Craig Perry has written his ninth installment in our Emerging Fellows program. His entire series explores the potential for another Great-power War. This piece asks whether international institutions can constrain great-power conflict. The views expressed are those of the author and not necessarily those of the APF or its other members.
Since at least the time of Thucydides, realism has dominated the study of international relations, explaining the propensity for great-power conflict in terms of human nature and systemic anarchy. But what accounts for cooperation among states? Liberalism emerged from the Enlightenment as a competing school of thought, emphasizing the importance of international institutions, free trade, and the spread of democracy in mitigating conflict—and positing a theory of change promising a more peaceful future.
For all the talk of anarchy in international relations, states do tend to cooperate on a myriad of issues. Unlike the classic “prisoner’s dilemma” that rewards defection, states have to live with the lasting consequences of their iterative foreign policy choices, making mutual cooperation an eminently rational choice. As their interests converge in a given area, states routinely enter into arrangements with one another, from informal consultations to binding treaties and international organizations, that more efficiently and productively manage their interactions. In practice, such cooperative regimes produce far more “win-win” outcomes than zero-sum solutions.
The 1648 Peace of Westphalia, which famously introduced the modern concept of state sovereignty, also inaugurated the use of multinational gatherings to resolve international disputes. Such ad hoc conferences became a recurring feature of European diplomacy following the 1815 Congress of Vienna—which also established the world’s first intergovernmental organization, to manage navigation on the Rhine—and it wasn’t long before international conventions in Geneva and The Hague began codifying laws of war.
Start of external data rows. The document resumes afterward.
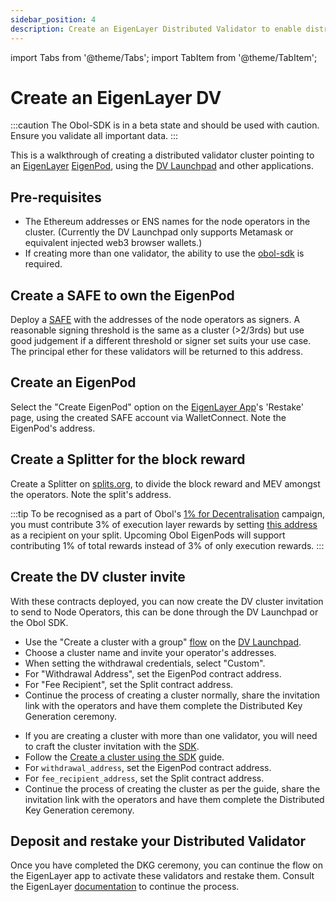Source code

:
 ```yaml
---
sidebar_position: 4
description: Create an EigenLayer Distributed Validator to enable distributed restaking.
---
```


import Tabs from '@theme/Tabs';
import TabItem from '@theme/TabItem';

# Create an EigenLayer DV

:::caution
The Obol-SDK is in a beta state and should be used with caution. Ensure you validate all important data.
:::

This is a walkthrough of creating a distributed validator cluster pointing to an [EigenLayer](https://eigenlayer.xyz/) [EigenPod](https://docs.eigenlayer.xyz/eigenlayer/restaking-guides/restaking-user-guide/native-restaking/create-eigenpod-and-set-withdrawal-credentials/), using the [DV Launchpad](../dvl/intro.md) and other applications.

## Pre-requisites

- The Ethereum addresses or ENS names for the node operators in the cluster. (Currently the DV Launchpad only supports Metamask or equivalent injected web3 browser wallets.)
- If creating more than one validator, the ability to use the [obol-sdk](./quickstart-sdk.md) is required.

## Create a SAFE to own the EigenPod

Deploy a [SAFE](https://app.safe.global/) with the addresses of the node operators as signers. A reasonable signing threshold is the same as a cluster (>2/3rds) but use good judgement if a different threshold or signer set suits your use case. The principal ether for these validators will be returned to this address.

## Create an EigenPod

Select the "Create EigenPod" option on the [EigenLayer App](https://app.eigenlayer.xyz/)'s 'Restake' page, using the created SAFE account via WalletConnect. Note the EigenPod's address.

## Create a Splitter for the block reward

Create a Splitter on [splits.org](https://app.splits.org/), to divide the block reward and MEV amongst the operators. Note the split's address.

:::tip
To be recognised as a part of Obol's [1% for Decentralisation](https://blog.obol.tech/1-percent-for-decentralisation/) campaign, you must contribute 3% of execution layer rewards by setting [this address](https://etherscan.io/address/0xDe5aE4De36c966747Ea7DF13BD9589642e2B1D0d) as a recipient on your split. Upcoming Obol EigenPods will support contributing 1% of total rewards instead of 3% of only execution rewards.
:::

## Create the DV cluster invite

With these contracts deployed, you can now create the DV cluster invitation to send to Node Operators, this can be done through the DV Launchpad or the Obol SDK.

<Tabs groupId="configure-eigenpod">
  <TabItem value="launchpad" label="DV Launchpad" default>
    <ul>
      <li>Use the "Create a cluster with a group" <a href="../start/quickstart_group">flow</a> on the <a href="../dvl/intro">DV Launchpad</a>.</li>
      <li>Choose a cluster name and invite your operator's addresses.</li>
      <li>When setting the withdrawal credentials, select "Custom".</li>
      <li>For "Withdrawal Address", set the EigenPod contract address.</li>
      <li>For "Fee Recipient", set the Split contract address.</li>
      <li>Continue the process of creating a cluster normally, share the invitation link with the operators and have them complete the Distributed Key Generation ceremony.</li>
    </ul>
  </TabItem>
  <TabItem value="sdk" label="SDK">
    <ul>
        <li>If you are creating a cluster with more than one validator, you will need to craft the cluster invitation with the <a href="https://www.npmjs.com/package/@obolnetwork/obol-sdk" target="_blank">SDK</a>.</li>
        <li>Follow the  <a href="./quickstart-sdk">Create a cluster using the SDK</a> guide.</li>
        <li>For <code>withdrawal_address</code>, set the EigenPod contract address.</li>
        <li>For <code>fee_recipient_address</code>, set the Split contract address.</li>
        <li>Continue the process of creating the cluster as per the guide, share the invitation link with the operators and have them complete the Distributed Key Generation ceremony.</li>
      </ul>
  </TabItem>
</Tabs>

## Deposit and restake your Distributed Validator

Once you have completed the DKG ceremony, you can continue the flow on the EigenLayer app to activate these validators and restake them. Consult the EigenLayer [documentation](https://docs.eigenlayer.xyz/eigenlayer/restaking-guides/restaking-user-guide/native-restaking/create-eigenpod-and-set-withdrawal-credentials/enable-restaking) to continue the process.
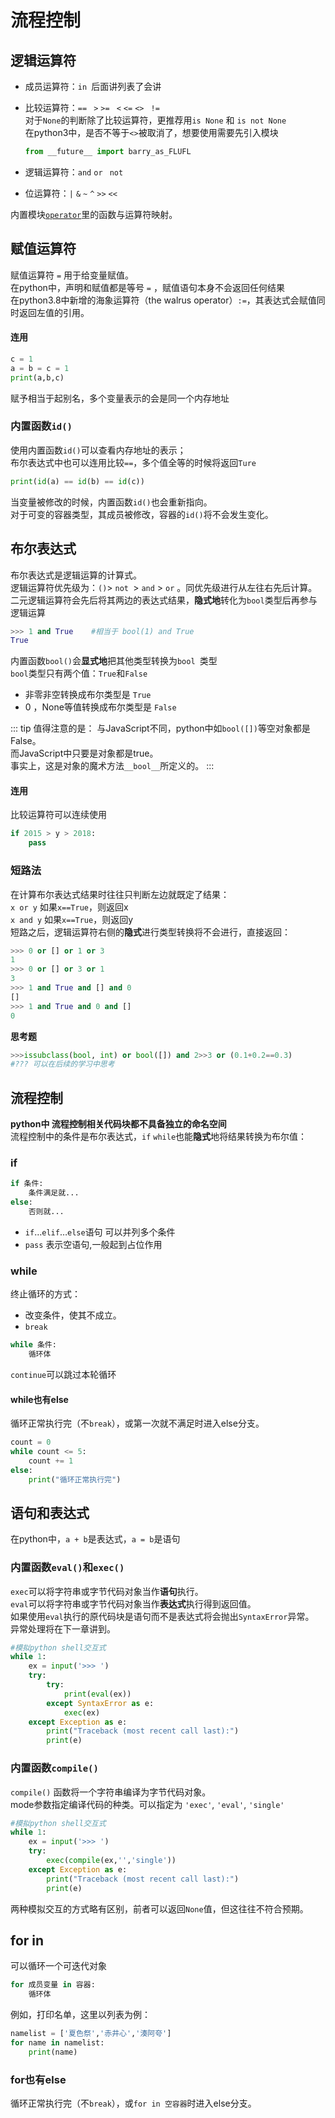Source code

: # 流程控制

## 逻辑运算符

- 成员运算符：`in `后面讲列表了会讲


- 比较运算符：`==`	` >`	`>=`	` <`	`<=`	`<>`	` !=`    
  对于`None`的判断除了比较运算符，更推荐用`is None` 和 `is not None`     
  在python3中，是否不等于`<>`被取消了，想要使用需要先引入模块

  ```python
  from __future__ import barry_as_FLUFL
  ```

- 逻辑运算符：`and`	 `or`	` not`


- 位运算符：`|`  `&` `~` `^` `>>` `<<`


内置模块[`operator`](https://docs.python.org/zh-cn/3/library/operator.html)里的函数与运算符映射。



## 赋值运算符

赋值运算符 `=` 用于给变量赋值。    
在python中，声明和赋值都是等号 `=` ，赋值语句本身不会返回任何结果    
在python3.8中新增的海象运算符（the walrus operator）`:=`，其表达式会赋值同时返回左值的引用。

#### 连用

```python
c = 1
a = b = c = 1
print(a,b,c)
```

赋予相当于起别名，多个变量表示的会是同一个内存地址

### 内置函数`id()`

使用内置函数`id()`可以查看内存地址的表示；    
布尔表达式中也可以连用比较`==`，多个值全等的时候将返回`Ture`

```python
print(id(a) == id(b) == id(c))
```

当变量被修改的时候，内置函数`id()`也会重新指向。    
对于可变的容器类型，其成员被修改，容器的`id()`将不会发生变化。



## 布尔表达式

布尔表达式是逻辑运算的计算式。    
逻辑运算符优先级为：`()`> `not `> `and` > `or` 。同优先级进行从左往右先后计算。   
二元逻辑运算符会先后将其两边的表达式结果，**隐式地**转化为`bool`类型后再参与逻辑运算

```python
>>> 1 and True    #相当于 bool(1) and True
True
```

内置函数`bool()`会**显式地**把其他类型转换为`bool `类型    
`bool`类型只有两个值：`True`和`False`

- 非零非空转换成布尔类型是 `True`
- 0 ，None等值转换成布尔类型是 `False`

::: tip 值得注意的是：
与JavaScript不同，python中如`bool([])`等空对象都是False。    
而JavaScript中只要是对象都是true。    
事实上，这是对象的魔术方法`__bool__`所定义的。
:::

#### 连用

比较运算符可以连续使用

```python
if 2015 > y > 2018:
    pass
```

### 短路法

在计算布尔表达式结果时往往只判断左边就既定了结果：    
`x or y` 如果`x==True`，则返回x    
`x and y` 如果`x==True`，则返回y    
短路之后，逻辑运算符右侧的**隐式**进行类型转换将不会进行，直接返回：

```python
>>> 0 or [] or 1 or 3
1
>>> 0 or [] or 3 or 1
3
>>> 1 and True and [] and 0
[]
>>> 1 and True and 0 and []
0
```

**思考题**

```python
>>>issubclass(bool, int) or bool([]) and 2>>3 or (0.1+0.2==0.3)
#??? 可以在后续的学习中思考
```



## 流程控制

**python中 流程控制相关代码块都不具备独立的命名空间**    
流程控制中的条件是布尔表达式，`if` `while`也能**隐式**地将结果转换为布尔值：

### if

```python
if 条件:
    条件满足就...
else:
    否则就...
```

- `if`…`elif`…`else`语句 可以并列多个条件
- `pass` 表示空语句,一般起到占位作用

### while

终止循环的方式：

- 改变条件，使其不成立。
- `break`

```python
while 条件:
    循环体
```
`continue`可以跳过本轮循环

#### while也有else

循环正常执行完（不`break`），或第一次就不满足时进入else分支。

```python
count = 0
while count <= 5:
    count += 1
else:
    print("循环正常执行完")
```



## 语句和表达式

在python中，`a + b`是表达式，`a = b`是语句

### 内置函数`eval()`和`exec()`

`exec`可以将字符串或字节代码对象当作**语句**执行。    
`eval`可以将字符串或字节代码对象当作**表达式**执行得到返回值。    
如果使用`eval`执行的原代码块是语句而不是表达式将会抛出`SyntaxError`异常。    
异常处理将在下一章讲到。

```python
#模拟python shell交互式
while 1:
    ex = input('>>> ')
    try:
        try:
            print(eval(ex))
        except SyntaxError as e:
            exec(ex)
    except Exception as e:
        print("Traceback (most recent call last):")
        print(e)
```

### 内置函数`compile()`

`compile()` 函数将一个字符串编译为字节代码对象。    
mode参数指定编译代码的种类。可以指定为 `'exec'`, `'eval'`, `'single'`

```python
#模拟python shell交互式
while 1:
    ex = input('>>> ')
    try:
        exec(compile(ex,'','single'))
    except Exception as e:
        print("Traceback (most recent call last):")
        print(e)
```

两种模拟交互的方式略有区别，前者可以返回`None`值，但这往往不符合预期。




## for  in

可以循环一个可迭代对象

```python
for 成员变量 in 容器:
	循环体
```

例如，打印名单，这里以列表为例：

```python
namelist = ['夏色祭','赤井心','湊阿夸']
for name in namelist:
	print(name)
```

### for也有else

循环正常执行完（不`break`），或`for in 空容器`时进入else分支。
Founded following World War I, the League of Nations was the first international organization focused on maintaining world peace, and it failed miserably owing in part to poor institutional design and lack of U.S. membership. However, this idealistic experiment paved the way for the United Nations, which has successfully resolved numerous conflicts since the Second World War through diplomacy, economic sanctions, peacekeeping operations, and even the use of military force. Nowadays, most countries insist on UN Security Council authorization before going to war, and even the great powers pay lip service to this influential institution as a forum for registering their foreign policy positions.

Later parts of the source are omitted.